◆ **What to produce**
Find the line below that contains "поддерживает определенные входные". Transcribe it and every line after it exactly, adding nothing.

◆ **Saved entries**
*****

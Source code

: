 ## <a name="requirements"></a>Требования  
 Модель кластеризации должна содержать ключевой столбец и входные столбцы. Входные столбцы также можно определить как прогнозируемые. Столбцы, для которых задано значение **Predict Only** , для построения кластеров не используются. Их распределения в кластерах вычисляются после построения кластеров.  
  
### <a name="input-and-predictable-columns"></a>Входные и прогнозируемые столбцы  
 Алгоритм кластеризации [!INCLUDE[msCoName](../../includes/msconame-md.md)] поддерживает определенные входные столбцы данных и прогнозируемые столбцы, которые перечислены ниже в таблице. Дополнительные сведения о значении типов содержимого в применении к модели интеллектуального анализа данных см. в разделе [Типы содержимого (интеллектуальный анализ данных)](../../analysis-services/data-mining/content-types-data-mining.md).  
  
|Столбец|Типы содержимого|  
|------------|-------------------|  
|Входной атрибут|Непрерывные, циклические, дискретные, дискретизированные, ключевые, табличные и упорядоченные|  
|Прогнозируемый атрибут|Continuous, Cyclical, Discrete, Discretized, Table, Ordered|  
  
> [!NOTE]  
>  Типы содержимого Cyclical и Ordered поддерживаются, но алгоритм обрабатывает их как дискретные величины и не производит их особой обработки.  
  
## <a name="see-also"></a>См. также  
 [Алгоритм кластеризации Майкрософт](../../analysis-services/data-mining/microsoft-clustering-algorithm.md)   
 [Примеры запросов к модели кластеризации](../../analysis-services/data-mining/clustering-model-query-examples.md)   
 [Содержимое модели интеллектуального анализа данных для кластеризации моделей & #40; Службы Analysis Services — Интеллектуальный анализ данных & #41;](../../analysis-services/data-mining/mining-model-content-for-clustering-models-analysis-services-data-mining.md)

*****

◆ **Finished exercise**
 Алгоритм кластеризации [!INCLUDE[msCoName](../../includes/msconame-md.md)] поддерживает определенные входные столбцы данных и прогнозируемые столбцы, которые перечислены ниже в таблице. Дополнительные сведения о значении типов содержимого в применении к модели интеллектуального анализа данных см. в разделе [Типы содержимого (интеллектуальный анализ данных)](../../analysis-services/data-mining/content-types-data-mining.md).  
  
|Столбец|Типы содержимого|  
|------------|-------------------|  
|Входной атрибут|Непрерывные, циклические, дискретные, дискретизированные, ключевые, табличные и упорядоченные|  
|Прогнозируемый атрибут|Continuous, Cyclical, Discrete, Discretized, Table, Ordered|  
  
> [!NOTE]  
>  Типы содержимого Cyclical и Ordered поддерживаются, но алгоритм обрабатывает их как дискретные величины и не производит их особой обработки.  
  
## <a name="see-also"></a>См. также  
 [Алгоритм кластеризации Майкрософт](../../analysis-services/data-mining/microsoft-clustering-algorithm.md)   
 [Примеры запросов к модели кластеризации](../../analysis-services/data-mining/clustering-model-query-examples.md)   
 [Содержимое модели интеллектуального анализа данных для кластеризации моделей & #40; Службы Analysis Services — Интеллектуальный анализ данных & #41;](../../analysis-services/data-mining/mining-model-content-for-clustering-models-analysis-services-data-mining.md)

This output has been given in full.